- TASK STATEMENT -
Some of the lines below need repeating. Reproduce exactly those between the lines holding "- 真实样本：慢曲、快曲、快曲但长停顿、慢曲但碎停顿、强副歌/弱主歌；指标：" and "Ceilometer aims to", inclusive.

- Plain-text document sources -
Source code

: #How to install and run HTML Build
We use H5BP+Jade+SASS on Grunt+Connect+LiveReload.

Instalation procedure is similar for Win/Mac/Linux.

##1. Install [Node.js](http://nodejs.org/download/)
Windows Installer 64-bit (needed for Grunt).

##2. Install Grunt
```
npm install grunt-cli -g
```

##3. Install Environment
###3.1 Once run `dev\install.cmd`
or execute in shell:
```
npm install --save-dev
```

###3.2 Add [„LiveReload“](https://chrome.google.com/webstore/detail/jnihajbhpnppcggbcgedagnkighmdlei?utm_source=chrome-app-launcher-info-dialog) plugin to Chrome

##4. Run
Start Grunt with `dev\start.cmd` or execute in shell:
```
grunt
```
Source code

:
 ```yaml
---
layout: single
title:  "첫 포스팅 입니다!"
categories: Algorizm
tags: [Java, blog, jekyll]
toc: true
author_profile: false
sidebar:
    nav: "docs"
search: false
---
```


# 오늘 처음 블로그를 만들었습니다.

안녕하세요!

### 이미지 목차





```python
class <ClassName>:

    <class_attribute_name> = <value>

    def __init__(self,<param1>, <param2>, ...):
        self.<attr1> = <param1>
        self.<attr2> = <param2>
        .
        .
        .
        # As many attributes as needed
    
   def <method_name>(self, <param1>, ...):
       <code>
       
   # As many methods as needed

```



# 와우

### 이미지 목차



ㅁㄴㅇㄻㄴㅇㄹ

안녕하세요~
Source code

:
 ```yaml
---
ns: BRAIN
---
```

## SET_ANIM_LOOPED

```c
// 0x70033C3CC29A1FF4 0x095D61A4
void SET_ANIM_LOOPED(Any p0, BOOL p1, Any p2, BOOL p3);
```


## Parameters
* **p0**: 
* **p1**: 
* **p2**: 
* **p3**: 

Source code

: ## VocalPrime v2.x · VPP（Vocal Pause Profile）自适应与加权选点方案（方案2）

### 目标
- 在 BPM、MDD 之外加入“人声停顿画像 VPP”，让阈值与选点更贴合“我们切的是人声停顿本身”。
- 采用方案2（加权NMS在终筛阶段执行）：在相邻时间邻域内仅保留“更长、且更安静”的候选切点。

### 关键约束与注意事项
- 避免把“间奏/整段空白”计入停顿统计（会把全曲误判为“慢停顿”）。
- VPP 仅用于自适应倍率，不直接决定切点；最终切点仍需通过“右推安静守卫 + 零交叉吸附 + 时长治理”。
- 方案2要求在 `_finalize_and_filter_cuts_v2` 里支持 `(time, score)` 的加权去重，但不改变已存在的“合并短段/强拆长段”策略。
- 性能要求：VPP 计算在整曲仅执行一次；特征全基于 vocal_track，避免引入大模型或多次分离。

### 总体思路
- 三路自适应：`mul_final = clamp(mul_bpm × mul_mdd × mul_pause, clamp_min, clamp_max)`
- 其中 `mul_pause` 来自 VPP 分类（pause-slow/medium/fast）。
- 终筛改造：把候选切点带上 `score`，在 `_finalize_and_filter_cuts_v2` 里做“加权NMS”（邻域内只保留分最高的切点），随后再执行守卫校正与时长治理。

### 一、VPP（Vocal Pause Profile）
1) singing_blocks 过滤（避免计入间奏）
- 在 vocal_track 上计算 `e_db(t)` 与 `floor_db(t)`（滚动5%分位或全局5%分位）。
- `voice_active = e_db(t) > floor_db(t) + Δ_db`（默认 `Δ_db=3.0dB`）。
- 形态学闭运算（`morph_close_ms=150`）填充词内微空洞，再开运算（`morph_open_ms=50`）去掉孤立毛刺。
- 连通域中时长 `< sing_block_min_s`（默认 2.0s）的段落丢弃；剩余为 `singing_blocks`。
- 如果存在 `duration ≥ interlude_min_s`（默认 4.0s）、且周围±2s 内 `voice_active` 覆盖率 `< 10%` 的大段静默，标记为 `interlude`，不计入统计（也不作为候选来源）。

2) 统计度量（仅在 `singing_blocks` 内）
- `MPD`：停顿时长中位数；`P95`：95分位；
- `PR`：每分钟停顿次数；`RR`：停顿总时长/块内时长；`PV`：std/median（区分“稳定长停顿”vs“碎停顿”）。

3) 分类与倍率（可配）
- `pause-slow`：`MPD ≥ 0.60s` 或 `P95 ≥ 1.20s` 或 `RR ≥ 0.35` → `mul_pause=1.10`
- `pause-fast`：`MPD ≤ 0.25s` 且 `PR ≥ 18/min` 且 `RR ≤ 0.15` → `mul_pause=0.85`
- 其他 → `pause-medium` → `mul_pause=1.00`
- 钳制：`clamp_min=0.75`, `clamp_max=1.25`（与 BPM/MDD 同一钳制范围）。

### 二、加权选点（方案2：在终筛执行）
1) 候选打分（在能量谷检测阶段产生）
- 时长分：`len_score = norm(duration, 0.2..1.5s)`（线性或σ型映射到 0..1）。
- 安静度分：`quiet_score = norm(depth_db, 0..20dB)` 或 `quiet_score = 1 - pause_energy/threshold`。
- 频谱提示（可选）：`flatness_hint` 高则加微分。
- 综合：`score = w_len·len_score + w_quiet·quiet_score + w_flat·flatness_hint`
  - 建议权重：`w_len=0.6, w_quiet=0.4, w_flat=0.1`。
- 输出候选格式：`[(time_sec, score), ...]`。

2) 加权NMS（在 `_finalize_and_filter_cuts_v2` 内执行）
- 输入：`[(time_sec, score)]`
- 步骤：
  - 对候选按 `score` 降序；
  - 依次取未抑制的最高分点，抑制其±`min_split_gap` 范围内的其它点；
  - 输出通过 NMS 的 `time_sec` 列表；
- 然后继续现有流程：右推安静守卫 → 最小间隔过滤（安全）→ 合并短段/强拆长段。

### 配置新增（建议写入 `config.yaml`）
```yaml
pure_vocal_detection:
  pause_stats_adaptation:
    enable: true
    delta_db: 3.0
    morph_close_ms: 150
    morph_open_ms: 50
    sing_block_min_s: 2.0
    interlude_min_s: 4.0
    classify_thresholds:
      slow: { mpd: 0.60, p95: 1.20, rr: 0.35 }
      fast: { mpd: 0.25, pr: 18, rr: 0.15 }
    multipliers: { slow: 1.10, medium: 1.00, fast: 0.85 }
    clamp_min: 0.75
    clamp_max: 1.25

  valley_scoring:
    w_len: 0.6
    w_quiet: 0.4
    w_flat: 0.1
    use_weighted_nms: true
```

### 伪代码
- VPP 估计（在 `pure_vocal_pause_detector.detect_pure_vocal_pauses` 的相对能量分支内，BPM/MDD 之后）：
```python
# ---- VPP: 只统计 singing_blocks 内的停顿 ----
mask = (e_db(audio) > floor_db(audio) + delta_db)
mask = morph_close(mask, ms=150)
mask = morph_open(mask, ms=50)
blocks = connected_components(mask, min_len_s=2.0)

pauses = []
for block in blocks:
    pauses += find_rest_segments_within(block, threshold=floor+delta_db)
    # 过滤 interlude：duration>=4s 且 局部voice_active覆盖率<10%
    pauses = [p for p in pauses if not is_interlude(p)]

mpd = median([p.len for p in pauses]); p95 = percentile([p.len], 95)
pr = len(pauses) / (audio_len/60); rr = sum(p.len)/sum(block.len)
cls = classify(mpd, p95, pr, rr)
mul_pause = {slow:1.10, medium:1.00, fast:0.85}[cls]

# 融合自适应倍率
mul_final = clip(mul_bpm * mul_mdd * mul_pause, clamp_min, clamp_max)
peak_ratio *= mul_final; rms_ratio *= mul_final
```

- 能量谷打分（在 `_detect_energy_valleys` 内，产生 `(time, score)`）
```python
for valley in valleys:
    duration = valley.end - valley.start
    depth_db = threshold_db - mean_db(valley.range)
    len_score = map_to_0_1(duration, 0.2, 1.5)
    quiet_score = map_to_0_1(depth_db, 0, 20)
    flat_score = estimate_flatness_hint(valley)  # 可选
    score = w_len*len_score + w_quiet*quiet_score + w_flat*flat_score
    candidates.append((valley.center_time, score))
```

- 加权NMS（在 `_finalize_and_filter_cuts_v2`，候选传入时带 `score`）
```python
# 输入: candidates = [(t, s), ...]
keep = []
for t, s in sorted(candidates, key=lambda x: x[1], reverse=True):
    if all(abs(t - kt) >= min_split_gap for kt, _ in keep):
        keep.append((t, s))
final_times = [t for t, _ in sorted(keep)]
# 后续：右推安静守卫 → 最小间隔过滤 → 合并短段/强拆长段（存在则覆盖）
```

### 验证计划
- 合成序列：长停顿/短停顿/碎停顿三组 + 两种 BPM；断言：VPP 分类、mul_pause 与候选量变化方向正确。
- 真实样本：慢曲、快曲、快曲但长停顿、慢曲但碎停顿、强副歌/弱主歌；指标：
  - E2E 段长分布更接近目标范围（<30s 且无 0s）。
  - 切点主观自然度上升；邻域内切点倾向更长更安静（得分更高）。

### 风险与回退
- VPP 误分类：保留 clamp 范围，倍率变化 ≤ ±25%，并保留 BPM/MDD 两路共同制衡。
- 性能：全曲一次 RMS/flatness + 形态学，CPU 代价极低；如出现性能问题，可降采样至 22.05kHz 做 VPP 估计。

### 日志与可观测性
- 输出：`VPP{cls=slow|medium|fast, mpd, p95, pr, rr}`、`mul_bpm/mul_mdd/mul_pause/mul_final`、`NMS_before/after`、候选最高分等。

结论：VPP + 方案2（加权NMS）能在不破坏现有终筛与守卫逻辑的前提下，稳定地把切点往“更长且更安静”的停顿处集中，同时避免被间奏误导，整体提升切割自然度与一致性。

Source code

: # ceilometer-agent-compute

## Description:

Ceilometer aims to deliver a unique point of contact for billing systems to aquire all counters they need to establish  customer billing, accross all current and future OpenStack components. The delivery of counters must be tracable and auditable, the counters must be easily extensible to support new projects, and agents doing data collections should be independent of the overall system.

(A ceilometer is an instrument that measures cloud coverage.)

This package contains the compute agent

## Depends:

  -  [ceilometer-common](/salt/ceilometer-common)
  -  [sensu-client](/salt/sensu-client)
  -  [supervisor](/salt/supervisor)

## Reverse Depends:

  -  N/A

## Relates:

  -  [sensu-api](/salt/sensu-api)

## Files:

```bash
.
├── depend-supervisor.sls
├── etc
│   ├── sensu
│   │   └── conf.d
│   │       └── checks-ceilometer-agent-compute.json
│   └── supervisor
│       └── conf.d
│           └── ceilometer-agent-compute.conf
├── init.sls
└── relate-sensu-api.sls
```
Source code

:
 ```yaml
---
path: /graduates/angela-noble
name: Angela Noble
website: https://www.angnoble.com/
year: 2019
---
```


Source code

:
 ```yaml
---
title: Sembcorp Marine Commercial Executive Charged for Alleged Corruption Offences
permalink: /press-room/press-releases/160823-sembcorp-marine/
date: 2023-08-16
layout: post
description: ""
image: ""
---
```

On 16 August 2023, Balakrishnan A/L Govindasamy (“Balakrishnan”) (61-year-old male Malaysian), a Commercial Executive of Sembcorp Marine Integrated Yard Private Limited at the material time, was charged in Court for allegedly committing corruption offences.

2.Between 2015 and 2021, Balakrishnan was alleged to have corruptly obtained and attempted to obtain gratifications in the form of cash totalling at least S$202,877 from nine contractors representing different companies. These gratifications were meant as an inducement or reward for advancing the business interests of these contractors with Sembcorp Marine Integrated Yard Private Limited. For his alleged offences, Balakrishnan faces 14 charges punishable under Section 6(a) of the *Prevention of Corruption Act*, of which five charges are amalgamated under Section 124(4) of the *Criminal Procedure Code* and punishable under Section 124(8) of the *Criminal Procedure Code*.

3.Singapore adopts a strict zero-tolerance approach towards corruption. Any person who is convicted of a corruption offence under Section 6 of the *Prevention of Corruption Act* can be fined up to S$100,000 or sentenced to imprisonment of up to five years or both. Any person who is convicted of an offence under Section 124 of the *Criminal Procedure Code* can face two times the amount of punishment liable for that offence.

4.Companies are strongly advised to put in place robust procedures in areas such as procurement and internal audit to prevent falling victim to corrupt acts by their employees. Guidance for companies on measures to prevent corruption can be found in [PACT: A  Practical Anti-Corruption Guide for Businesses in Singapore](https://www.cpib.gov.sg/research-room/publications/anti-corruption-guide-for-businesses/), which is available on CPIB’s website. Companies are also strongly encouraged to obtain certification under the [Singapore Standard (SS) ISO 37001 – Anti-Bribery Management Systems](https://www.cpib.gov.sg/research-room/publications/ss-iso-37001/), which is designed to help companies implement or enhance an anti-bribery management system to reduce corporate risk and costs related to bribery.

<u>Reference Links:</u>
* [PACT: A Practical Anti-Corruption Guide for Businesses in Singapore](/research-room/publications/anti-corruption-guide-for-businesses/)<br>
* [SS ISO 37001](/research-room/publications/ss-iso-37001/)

- RESULT OF THE TASK -
- 真实样本：慢曲、快曲、快曲但长停顿、慢曲但碎停顿、强副歌/弱主歌；指标：
  - E2E 段长分布更接近目标范围（<30s 且无 0s）。
  - 切点主观自然度上升；邻域内切点倾向更长更安静（得分更高）。

### 风险与回退
- VPP 误分类：保留 clamp 范围，倍率变化 ≤ ±25%，并保留 BPM/MDD 两路共同制衡。
- 性能：全曲一次 RMS/flatness + 形态学，CPU 代价极低；如出现性能问题，可降采样至 22.05kHz 做 VPP 估计。

### 日志与可观测性
- 输出：`VPP{cls=slow|medium|fast, mpd, p95, pr, rr}`、`mul_bpm/mul_mdd/mul_pause/mul_final`、`NMS_before/after`、候选最高分等。

结论：VPP + 方案2（加权NMS）能在不破坏现有终筛与守卫逻辑的前提下，稳定地把切点往“更长且更安静”的停顿处集中，同时避免被间奏误导，整体提升切割自然度与一致性。

Source code

: # ceilometer-agent-compute

## Description:

Ceilometer aims to deliver a unique point of contact for billing systems to aquire all counters they need to establish  customer billing, accross all current and future OpenStack components. The delivery of counters must be tracable and auditable, the counters must be easily extensible to support new projects, and agents doing data collections should be independent of the overall system.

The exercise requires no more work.